2)Puritan Reformed Theological Seminary
-I've heard good things about the faculty, it's accredited, and it's still cheap. Curriculum seems to be solid and I like that they do address books of the Bible unlike GPTS. Downside, for me, is that it is way up North and I appreciate the southern warmth which applies to the next 2 also.​

3)Reformed Presbyterian Theological Seminary
-Right off the bat I see it is RPCNA, which is not a denomination that I'm very familiar with but I know that they might be more conservative than I'm willing to go without knowing too much yet.
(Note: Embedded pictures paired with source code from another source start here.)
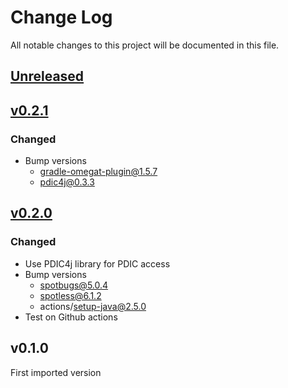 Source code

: # Change Log
All notable changes to this project will be documented in this file.

## [Unreleased]

## [v0.2.1]
### Changed
- Bump versions
  - gradle-omegat-plugin@1.5.7
  - pdic4j@0.3.3
 
## [v0.2.0]
### Changed
- Use PDIC4j library for PDIC access
- Bump versions
  - spotbugs@5.0.4
  - spotless@6.1.2
  - actions/setup-java@2.5.0
- Test on Github actions
 
## v0.1.0
First imported version

[Unreleased]: https://github.com/miurahr/omegat-pdic/compare/v0.2.1...HEAD
[v0.2.1]: https://github.com/miurahr/omegat-pdic/compare/v0.2.0...v0.2.1
[v0.2.0]: https://github.com/miurahr/omegat-pdic/compare/v0.1.0...v0.2.0
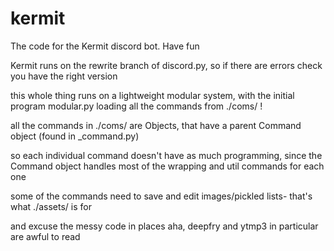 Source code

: # kermit
The code for the Kermit discord bot. Have fun

Kermit runs on the rewrite branch of discord.py, so if there are errors check you have the right version

this whole thing runs on a lightweight modular system, with the initial program modular.py loading all the commands from ./coms/ !

all the commands in ./coms/ are Objects, that have a parent Command object (found in \_command.py)

so each individual command doesn't have as much programming, since the Command object handles most of the wrapping and util commands for each one

some of the commands need to save and edit images/pickled lists- that's what ./assets/ is for

and excuse the messy code in places aha,
deepfry and ytmp3 in particular are awful to read


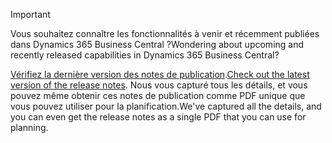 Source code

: > [!IMPORTANT]
>
> <span data-ttu-id="fe276-101">Vous souhaitez connaître les fonctionnalités à venir et récemment publiées dans Dynamics 365 Business Central ?</span><span class="sxs-lookup"><span data-stu-id="fe276-101">Wondering about upcoming and recently released capabilities in Dynamics 365 Business Central?</span></span>
>
> <span data-ttu-id="fe276-102">[Vérifiez la dernière version des notes de publication](/business-applications-release-notes/october18/dynamics365-business-central/).</span><span class="sxs-lookup"><span data-stu-id="fe276-102">[Check out the latest version of the release notes](/business-applications-release-notes/october18/dynamics365-business-central/).</span></span> <span data-ttu-id="fe276-103">Nous vous capturé tous les détails, et vous pouvez même obtenir ces notes de publication comme PDF unique que vous pouvez utiliser pour la planification.</span><span class="sxs-lookup"><span data-stu-id="fe276-103">We've captured all the details, and you can even get the release notes as a single PDF that you can use for planning.</span></span>  
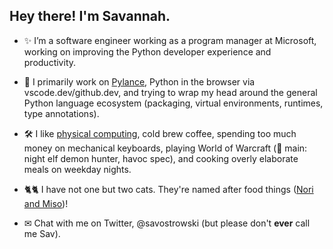 ## Hey there! I'm Savannah.

- ✨ I’m a software engineer working as a program manager at Microsoft, working on improving the Python developer experience and productivity.

- 🐍 I primarily work on [Pylance](https://marketplace.visualstudio.com/items?itemName=ms-python.vscode-pylance), Python in the browser via vscode.dev/github.dev, and trying to wrap my head around the general Python language ecosystem (packaging, virtual environments, runtimes, type annotations).

- 🛠 I like [physical computing](https://www.physidig.com/), cold brew coffee, spending too much money on mechanical keyboards, playing World of Warcraft (🔮 main: night elf demon hunter, havoc spec), and cooking overly elaborate meals on weekday nights.

- 🐈🐈 I have not one but two cats. They're named after food things ([Nori and Miso](https://twitter.com/savostrowski/status/1370063077454929921))!

- ✉ Chat with me on Twitter, @savostrowski (but please don't **ever** call me Sav).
Other than that, the price is good, and the curriculum seems to cover everything that I'd want it to (with one that large it better!).
4)Mid-America Reformed Seminary
-Don't know too much about this place. It does seem to be of the same rigor as the others.​

I liked a thread I read earlier on what to look for in seminaries, but I was wondering, what are good questions to ask professors over email or in general and what are things to look for/ask when you visit a seminary? It's hard for someone who's younger and with less experience to know very much in regards to how to rank seminaries. What do y'all recommend looking at?


Matt,

Those are wonderful schools that you mentioned. You really cannot go wrong with any of them. In addition, for your consideration, let me add Midwestern Baptist Theological Seminary in Kansas City, Missouri.

Under the leadership of Dr. Jason Allen they have received much favor from the lord and their growth has been tremendous over the last two years. While not everyone who teaches there is totally reformed, most are reformed in their soteriology and probably other things as well.

It is a really good school located in a great city. They have a few different Mdiv concentrations and the professors are wonderful. They also have a nice online program.

And did I mention that they are one of the cheapest accredited seminaries one could attend? Right along with Mid America!

Not a big deal, but they even have on campus the beautiful and new "Spurgeon Library" which hosts all of Spurgeon's reamaning artifacts from his personal library.

I am getting a degree at MBTS so if you have any questions I can surely answer them.